What needs to be done
Given the listing that follows, report all lines in which the string "Genetic" occurs.
━━━
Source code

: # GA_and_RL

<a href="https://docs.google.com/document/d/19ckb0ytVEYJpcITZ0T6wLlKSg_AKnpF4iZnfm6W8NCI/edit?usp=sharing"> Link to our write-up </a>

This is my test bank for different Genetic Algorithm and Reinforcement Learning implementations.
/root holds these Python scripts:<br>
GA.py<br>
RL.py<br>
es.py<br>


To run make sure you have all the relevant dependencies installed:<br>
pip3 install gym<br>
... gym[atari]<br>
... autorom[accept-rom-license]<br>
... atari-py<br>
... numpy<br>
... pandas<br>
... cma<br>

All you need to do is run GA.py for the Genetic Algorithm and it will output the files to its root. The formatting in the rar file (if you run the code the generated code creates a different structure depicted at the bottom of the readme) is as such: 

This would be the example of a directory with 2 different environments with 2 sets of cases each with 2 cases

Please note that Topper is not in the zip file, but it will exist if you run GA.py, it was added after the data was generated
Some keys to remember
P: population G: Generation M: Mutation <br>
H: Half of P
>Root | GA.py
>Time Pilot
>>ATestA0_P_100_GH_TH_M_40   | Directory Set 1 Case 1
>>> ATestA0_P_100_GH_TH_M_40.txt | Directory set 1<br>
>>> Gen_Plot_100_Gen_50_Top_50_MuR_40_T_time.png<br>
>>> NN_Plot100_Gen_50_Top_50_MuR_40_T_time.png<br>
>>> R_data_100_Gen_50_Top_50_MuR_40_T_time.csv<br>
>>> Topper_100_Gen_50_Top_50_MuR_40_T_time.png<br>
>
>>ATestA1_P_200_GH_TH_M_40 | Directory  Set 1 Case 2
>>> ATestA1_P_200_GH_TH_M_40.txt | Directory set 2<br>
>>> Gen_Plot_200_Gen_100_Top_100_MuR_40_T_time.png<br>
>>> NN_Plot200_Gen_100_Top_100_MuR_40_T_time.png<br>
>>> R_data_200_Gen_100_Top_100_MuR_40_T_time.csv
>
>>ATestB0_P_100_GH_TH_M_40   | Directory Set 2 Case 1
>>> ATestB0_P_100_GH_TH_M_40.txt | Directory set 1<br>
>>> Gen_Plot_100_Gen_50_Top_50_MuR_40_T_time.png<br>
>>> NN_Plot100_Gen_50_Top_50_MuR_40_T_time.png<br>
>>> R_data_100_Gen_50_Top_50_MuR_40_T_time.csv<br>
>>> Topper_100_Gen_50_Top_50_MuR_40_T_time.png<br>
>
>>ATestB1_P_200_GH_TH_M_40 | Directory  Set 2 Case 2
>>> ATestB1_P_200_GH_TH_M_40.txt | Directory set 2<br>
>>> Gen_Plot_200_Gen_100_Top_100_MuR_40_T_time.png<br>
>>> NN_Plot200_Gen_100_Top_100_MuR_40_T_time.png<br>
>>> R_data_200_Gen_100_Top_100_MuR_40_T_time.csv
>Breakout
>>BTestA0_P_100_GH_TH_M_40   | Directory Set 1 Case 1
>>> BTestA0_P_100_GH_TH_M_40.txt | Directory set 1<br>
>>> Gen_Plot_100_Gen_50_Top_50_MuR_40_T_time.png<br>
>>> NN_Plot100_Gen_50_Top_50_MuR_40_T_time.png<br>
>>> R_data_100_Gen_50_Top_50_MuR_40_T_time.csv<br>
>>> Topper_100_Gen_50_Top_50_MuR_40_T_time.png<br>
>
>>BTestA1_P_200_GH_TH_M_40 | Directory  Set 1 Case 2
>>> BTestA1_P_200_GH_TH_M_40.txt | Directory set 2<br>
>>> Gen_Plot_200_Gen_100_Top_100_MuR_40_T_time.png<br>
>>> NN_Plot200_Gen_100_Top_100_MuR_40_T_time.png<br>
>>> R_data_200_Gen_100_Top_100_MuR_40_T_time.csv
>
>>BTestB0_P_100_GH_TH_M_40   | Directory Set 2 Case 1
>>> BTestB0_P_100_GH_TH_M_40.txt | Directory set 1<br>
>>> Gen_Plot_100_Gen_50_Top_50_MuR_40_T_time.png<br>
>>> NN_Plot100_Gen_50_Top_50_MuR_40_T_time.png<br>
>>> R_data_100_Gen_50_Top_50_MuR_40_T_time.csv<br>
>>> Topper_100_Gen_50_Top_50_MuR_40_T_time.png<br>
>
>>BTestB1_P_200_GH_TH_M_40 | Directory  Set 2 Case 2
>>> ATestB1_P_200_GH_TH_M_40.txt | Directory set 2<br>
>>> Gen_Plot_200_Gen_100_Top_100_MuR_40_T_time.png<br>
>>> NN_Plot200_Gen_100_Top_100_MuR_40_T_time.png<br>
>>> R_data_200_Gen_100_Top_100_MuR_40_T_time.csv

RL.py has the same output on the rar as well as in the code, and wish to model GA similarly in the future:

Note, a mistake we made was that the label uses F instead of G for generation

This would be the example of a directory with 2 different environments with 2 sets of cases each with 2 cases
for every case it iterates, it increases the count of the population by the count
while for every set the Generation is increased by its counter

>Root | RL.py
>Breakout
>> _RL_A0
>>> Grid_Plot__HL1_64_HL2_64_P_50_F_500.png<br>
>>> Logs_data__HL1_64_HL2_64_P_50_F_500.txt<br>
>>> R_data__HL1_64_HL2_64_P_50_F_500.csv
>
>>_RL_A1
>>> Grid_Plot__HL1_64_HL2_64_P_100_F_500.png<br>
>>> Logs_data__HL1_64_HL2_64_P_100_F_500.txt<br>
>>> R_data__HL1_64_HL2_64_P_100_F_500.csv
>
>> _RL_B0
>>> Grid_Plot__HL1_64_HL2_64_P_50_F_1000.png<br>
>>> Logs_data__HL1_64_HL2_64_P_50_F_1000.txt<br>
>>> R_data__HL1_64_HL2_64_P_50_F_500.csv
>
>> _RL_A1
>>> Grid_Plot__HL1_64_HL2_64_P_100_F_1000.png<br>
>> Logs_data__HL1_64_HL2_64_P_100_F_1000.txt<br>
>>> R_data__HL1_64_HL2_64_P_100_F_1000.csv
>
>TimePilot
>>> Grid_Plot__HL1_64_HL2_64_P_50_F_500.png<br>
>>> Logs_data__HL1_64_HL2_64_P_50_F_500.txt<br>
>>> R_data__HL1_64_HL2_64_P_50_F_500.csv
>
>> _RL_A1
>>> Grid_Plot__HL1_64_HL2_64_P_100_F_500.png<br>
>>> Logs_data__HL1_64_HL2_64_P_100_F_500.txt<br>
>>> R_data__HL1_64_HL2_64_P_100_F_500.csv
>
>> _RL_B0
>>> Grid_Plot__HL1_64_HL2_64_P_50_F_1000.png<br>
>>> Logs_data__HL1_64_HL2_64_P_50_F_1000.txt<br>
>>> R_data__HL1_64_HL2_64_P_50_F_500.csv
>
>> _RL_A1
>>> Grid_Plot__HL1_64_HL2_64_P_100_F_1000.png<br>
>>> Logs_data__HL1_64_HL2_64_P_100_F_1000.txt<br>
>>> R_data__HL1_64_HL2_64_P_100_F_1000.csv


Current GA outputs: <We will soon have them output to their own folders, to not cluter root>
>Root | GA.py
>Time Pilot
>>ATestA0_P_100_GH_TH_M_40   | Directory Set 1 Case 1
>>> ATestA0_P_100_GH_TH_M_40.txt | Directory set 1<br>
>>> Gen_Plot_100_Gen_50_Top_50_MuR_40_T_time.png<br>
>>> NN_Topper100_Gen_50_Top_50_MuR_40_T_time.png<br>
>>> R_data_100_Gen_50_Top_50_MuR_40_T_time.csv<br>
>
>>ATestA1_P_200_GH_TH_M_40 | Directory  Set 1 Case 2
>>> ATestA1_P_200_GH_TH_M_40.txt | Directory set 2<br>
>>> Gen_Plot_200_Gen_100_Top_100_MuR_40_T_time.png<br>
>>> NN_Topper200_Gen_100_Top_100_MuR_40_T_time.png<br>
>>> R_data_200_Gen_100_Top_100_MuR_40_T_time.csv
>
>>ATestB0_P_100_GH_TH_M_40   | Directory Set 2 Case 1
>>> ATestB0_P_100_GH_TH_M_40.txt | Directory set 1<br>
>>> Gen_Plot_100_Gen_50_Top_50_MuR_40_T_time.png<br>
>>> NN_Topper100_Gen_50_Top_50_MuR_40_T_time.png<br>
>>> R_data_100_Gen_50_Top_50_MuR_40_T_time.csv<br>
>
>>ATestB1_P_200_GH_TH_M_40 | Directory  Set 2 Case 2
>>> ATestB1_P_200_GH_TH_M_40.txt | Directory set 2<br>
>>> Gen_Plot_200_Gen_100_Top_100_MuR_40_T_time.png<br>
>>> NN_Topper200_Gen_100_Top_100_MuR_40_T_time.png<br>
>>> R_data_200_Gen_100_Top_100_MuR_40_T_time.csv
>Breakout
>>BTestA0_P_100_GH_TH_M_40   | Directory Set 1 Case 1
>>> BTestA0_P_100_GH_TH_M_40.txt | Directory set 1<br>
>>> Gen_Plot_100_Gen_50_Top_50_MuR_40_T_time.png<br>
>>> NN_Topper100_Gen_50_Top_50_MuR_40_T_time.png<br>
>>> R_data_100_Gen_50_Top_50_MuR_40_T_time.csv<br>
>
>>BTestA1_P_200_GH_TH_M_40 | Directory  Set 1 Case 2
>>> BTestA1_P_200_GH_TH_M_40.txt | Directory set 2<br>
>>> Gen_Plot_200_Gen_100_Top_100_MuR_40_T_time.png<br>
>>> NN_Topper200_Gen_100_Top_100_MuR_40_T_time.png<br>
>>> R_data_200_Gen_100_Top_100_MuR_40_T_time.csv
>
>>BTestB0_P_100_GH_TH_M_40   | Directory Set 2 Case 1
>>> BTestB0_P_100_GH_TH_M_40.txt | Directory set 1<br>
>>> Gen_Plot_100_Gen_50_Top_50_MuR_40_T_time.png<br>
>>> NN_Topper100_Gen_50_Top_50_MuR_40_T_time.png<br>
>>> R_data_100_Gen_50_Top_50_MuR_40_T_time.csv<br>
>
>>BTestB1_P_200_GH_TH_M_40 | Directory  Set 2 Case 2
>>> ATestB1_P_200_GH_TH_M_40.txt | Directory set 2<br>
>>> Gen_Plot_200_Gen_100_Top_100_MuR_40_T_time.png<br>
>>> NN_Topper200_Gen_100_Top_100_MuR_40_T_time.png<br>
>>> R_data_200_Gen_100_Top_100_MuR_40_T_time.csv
━━━
Your solution
This is my test bank for different Genetic Algorithm and Reinforcement Learning implementations.
All you need to do is run GA.py for the Genetic Algorithm and it will output the files to its root. The formatting in the rar file (if you run the code the generated code creates a different structure depicted at the bottom of the readme) is as such: 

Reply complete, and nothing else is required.